**The data:**
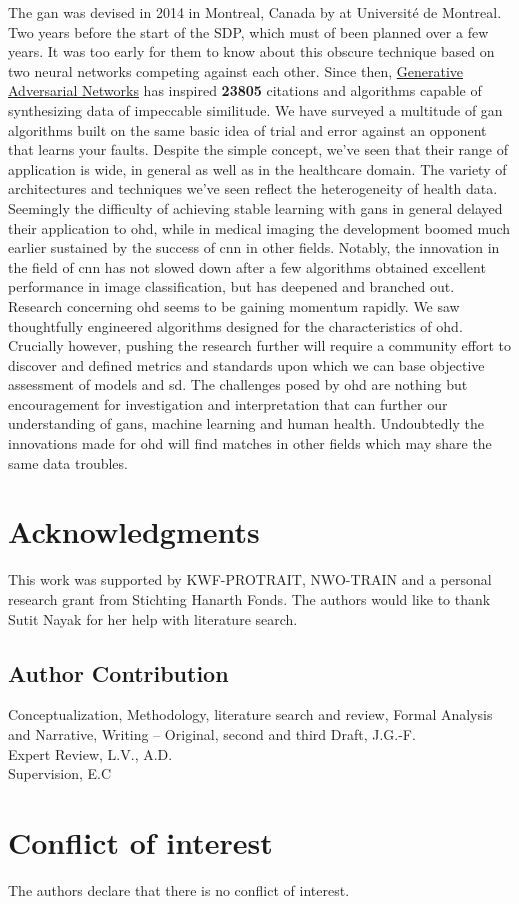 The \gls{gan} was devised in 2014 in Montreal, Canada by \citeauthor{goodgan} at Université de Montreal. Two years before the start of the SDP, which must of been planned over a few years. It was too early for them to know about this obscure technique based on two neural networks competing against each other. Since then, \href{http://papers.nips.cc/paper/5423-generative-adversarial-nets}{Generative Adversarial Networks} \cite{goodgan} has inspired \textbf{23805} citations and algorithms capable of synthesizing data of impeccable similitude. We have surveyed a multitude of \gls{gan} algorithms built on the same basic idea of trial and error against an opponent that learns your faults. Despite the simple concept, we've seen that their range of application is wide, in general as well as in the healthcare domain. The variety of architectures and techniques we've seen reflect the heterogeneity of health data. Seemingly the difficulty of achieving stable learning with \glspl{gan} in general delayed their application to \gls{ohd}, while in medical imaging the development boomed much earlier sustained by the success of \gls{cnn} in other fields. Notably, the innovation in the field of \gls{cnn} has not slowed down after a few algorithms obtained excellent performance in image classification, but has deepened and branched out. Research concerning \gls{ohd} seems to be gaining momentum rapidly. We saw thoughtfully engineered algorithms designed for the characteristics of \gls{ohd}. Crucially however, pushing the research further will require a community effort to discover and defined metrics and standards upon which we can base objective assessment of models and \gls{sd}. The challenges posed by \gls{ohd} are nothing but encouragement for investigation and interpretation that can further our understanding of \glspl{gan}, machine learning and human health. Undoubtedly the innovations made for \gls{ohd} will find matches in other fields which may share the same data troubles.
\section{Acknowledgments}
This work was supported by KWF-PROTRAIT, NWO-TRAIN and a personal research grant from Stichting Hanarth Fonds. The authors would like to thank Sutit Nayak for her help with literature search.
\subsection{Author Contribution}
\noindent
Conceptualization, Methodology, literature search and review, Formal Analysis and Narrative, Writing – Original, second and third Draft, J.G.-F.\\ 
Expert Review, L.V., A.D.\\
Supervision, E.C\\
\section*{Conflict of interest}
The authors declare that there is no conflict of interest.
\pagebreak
---
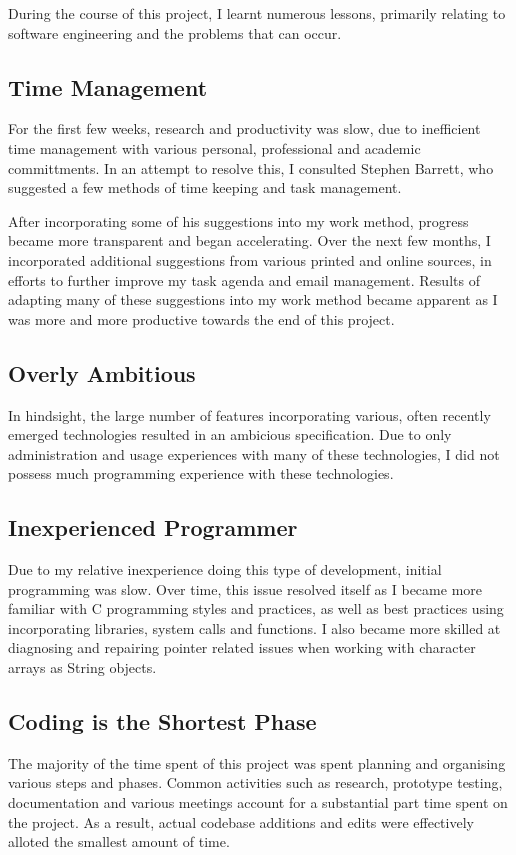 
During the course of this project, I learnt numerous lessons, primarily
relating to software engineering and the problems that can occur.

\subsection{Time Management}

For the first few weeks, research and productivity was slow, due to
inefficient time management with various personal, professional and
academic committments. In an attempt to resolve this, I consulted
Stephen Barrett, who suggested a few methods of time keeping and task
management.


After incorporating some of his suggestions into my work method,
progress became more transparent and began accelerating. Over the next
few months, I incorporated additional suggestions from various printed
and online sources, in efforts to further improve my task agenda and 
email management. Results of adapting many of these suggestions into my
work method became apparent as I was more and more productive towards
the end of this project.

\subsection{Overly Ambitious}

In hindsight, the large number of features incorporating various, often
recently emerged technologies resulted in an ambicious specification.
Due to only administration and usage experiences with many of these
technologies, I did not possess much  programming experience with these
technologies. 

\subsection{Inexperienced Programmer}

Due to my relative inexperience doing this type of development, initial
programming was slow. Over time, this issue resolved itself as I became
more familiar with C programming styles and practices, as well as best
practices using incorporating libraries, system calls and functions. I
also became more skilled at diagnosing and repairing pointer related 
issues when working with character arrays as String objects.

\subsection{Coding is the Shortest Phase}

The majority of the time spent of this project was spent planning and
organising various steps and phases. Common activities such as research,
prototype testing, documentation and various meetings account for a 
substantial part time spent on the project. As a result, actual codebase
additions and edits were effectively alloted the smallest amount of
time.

**Instructions for the task:**
Using the records above, copy word for word the line with "email management. Results", the line with "organising various steps", and every line between them.

**Result below:**
email management. Results of adapting many of these suggestions into my
work method became apparent as I was more and more productive towards
the end of this project.

\subsection{Overly Ambitious}

In hindsight, the large number of features incorporating various, often
recently emerged technologies resulted in an ambicious specification.
Due to only administration and usage experiences with many of these
technologies, I did not possess much  programming experience with these
technologies. 

\subsection{Inexperienced Programmer}

Due to my relative inexperience doing this type of development, initial
programming was slow. Over time, this issue resolved itself as I became
more familiar with C programming styles and practices, as well as best
practices using incorporating libraries, system calls and functions. I
also became more skilled at diagnosing and repairing pointer related 
issues when working with character arrays as String objects.

\subsection{Coding is the Shortest Phase}

The majority of the time spent of this project was spent planning and
organising various steps and phases. Common activities such as research,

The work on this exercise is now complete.